• [EXERCISE DETAILS]: Write out the records again exactly and exclude the pictures.

** DATA EXCERPTS follows **

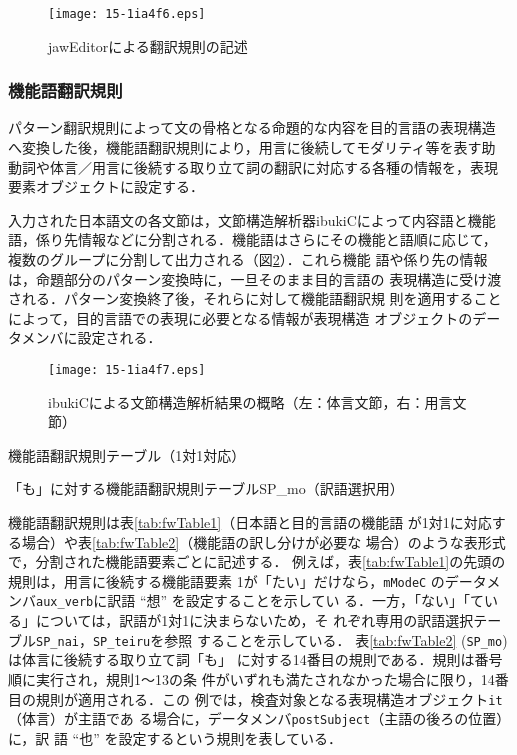 \documentclass[japanese]{jnlp_1.4}
\begin{document}
\begin{figure}[t]
  \centering
      \texttt{[image: 15-1ia4f6.eps]}
  \caption{jawEditorによる翻訳規則の記述}
  \label{fig:TransferRule}
\end{figure}



\subsubsection{機能語翻訳規則}
\label{sec:fw}

パターン翻訳規則によって文の骨格となる命題的な内容を目的言語の表現構造
へ変換した後，機能語翻訳規則により，用言に後続してモダリティ等を表す助
動詞や体言／用言に後続する取り立て詞の翻訳に対応する各種の情報を，表現
要素オブジェクトに設定する．

入力された日本語文の各文節は，文節構造解析器ibukiCによって内容語と機能
語，係り先情報などに分割される．機能語はさらにその機能と語順に応じて，
複数のグループに分割して出力される（図\ref{fig:ibukiC_fw}）．これら機能
語や係り先の情報は，命題部分のパターン変換時に，一旦そのまま目的言語の
表現構造に受け渡される．パターン変換終了後，それらに対して機能語翻訳規
則を適用することによって，目的言語での表現に必要となる情報が表現構造
オブジェクトのデータメンバに設定される．

\begin{figure}[t]
  \centering
      \texttt{[image: 15-1ia4f7.eps]}
  \caption{ibukiCによる文節構造解析結果の概略（左：体言文節，右：用言文節）}
  \label{fig:ibukiC_fw}
\end{figure}
\begin{table}[t]
  \caption{機能語翻訳規則テーブル（1対1対応）}
  \label{tab:fwTable1}
  \centering

\end{table}
\begin{table}[t]
  \caption{「も」に対する機能語翻訳規則テーブルSP\_mo（訳語選択用）}
  \label{tab:fwTable2}
  \centering

\end{table}

機能語翻訳規則は表\ref{tab:fwTable1}（日本語と目的言語の機能語
が1対1に対応する場合）や表\ref{tab:fwTable2}（機能語の訳し分けが必要な
場合）のような表形式で，分割された機能語要素ごとに記述する．
例えば，表\ref{tab:fwTable1}の先頭の規則は，用言に後続する機能語要素
1が「たい」だけなら，\texttt{mModeC}
のデータメンバ\texttt{aux\_verb}に訳語 ``想'' を設定することを示してい
る．一方，「ない」「ている」については，訳語が1対1に決まらないため，そ
れぞれ専用の訳語選択テーブル\texttt{SP\_nai}，\texttt{SP\_teiru}を参照
することを示している．
表\ref{tab:fwTable2} (\texttt{SP\_mo}) は体言に後続する取り立て詞「も」
に対する14番目の規則である．規則は番号順に実行され，規則1〜13の条
件がいずれも満たされなかった場合に限り，14番目の規則が適用される．この
例では，検査対象となる表現構造オブジェクト\texttt{it}（体言）が主語であ
る場合に，データメンバ\texttt{postSubject}（主語の後ろの位置）に，訳
語 ``也'' を設定するという規則を表している．
\end{document}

** End of DATA EXCERPTS **

• [SOLVED PROBLEM]:
 \documentclass[japanese]{jnlp_1.4}
\begin{document}
\begin{figure}[t]
  \centering
      \texttt{[image: 15-1ia4f6.eps]}
  \caption{jawEditorによる翻訳規則の記述}
  \label{fig:TransferRule}
\end{figure}



\subsubsection{機能語翻訳規則}
\label{sec:fw}

パターン翻訳規則によって文の骨格となる命題的な内容を目的言語の表現構造
へ変換した後，機能語翻訳規則により，用言に後続してモダリティ等を表す助
動詞や体言／用言に後続する取り立て詞の翻訳に対応する各種の情報を，表現
要素オブジェクトに設定する．

入力された日本語文の各文節は，文節構造解析器ibukiCによって内容語と機能
語，係り先情報などに分割される．機能語はさらにその機能と語順に応じて，
複数のグループに分割して出力される（図\ref{fig:ibukiC_fw}）．これら機能
語や係り先の情報は，命題部分のパターン変換時に，一旦そのまま目的言語の
表現構造に受け渡される．パターン変換終了後，それらに対して機能語翻訳規
則を適用することによって，目的言語での表現に必要となる情報が表現構造
オブジェクトのデータメンバに設定される．

\begin{figure}[t]
  \centering
      \texttt{[image: 15-1ia4f7.eps]}
  \caption{ibukiCによる文節構造解析結果の概略（左：体言文節，右：用言文節）}
  \label{fig:ibukiC_fw}
\end{figure}
\begin{table}[t]
  \caption{機能語翻訳規則テーブル（1対1対応）}
  \label{tab:fwTable1}
  \centering

\end{table}
\begin{table}[t]
  \caption{「も」に対する機能語翻訳規則テーブルSP\_mo（訳語選択用）}
  \label{tab:fwTable2}
  \centering

\end{table}

機能語翻訳規則は表\ref{tab:fwTable1}（日本語と目的言語の機能語
が1対1に対応する場合）や表\ref{tab:fwTable2}（機能語の訳し分けが必要な
場合）のような表形式で，分割された機能語要素ごとに記述する．
例えば，表\ref{tab:fwTable1}の先頭の規則は，用言に後続する機能語要素
1が「たい」だけなら，\texttt{mModeC}
のデータメンバ\texttt{aux\_verb}に訳語 ``想'' を設定することを示してい
る．一方，「ない」「ている」については，訳語が1対1に決まらないため，そ
れぞれ専用の訳語選択テーブル\texttt{SP\_nai}，\texttt{SP\_teiru}を参照
することを示している．
表\ref{tab:fwTable2} (\texttt{SP\_mo}) は体言に後続する取り立て詞「も」
に対する14番目の規則である．規則は番号順に実行され，規則1〜13の条
件がいずれも満たされなかった場合に限り，14番目の規則が適用される．この
例では，検査対象となる表現構造オブジェクト\texttt{it}（体言）が主語であ
る場合に，データメンバ\texttt{postSubject}（主語の後ろの位置）に，訳
語 ``也'' を設定するという規則を表している．
\end{document}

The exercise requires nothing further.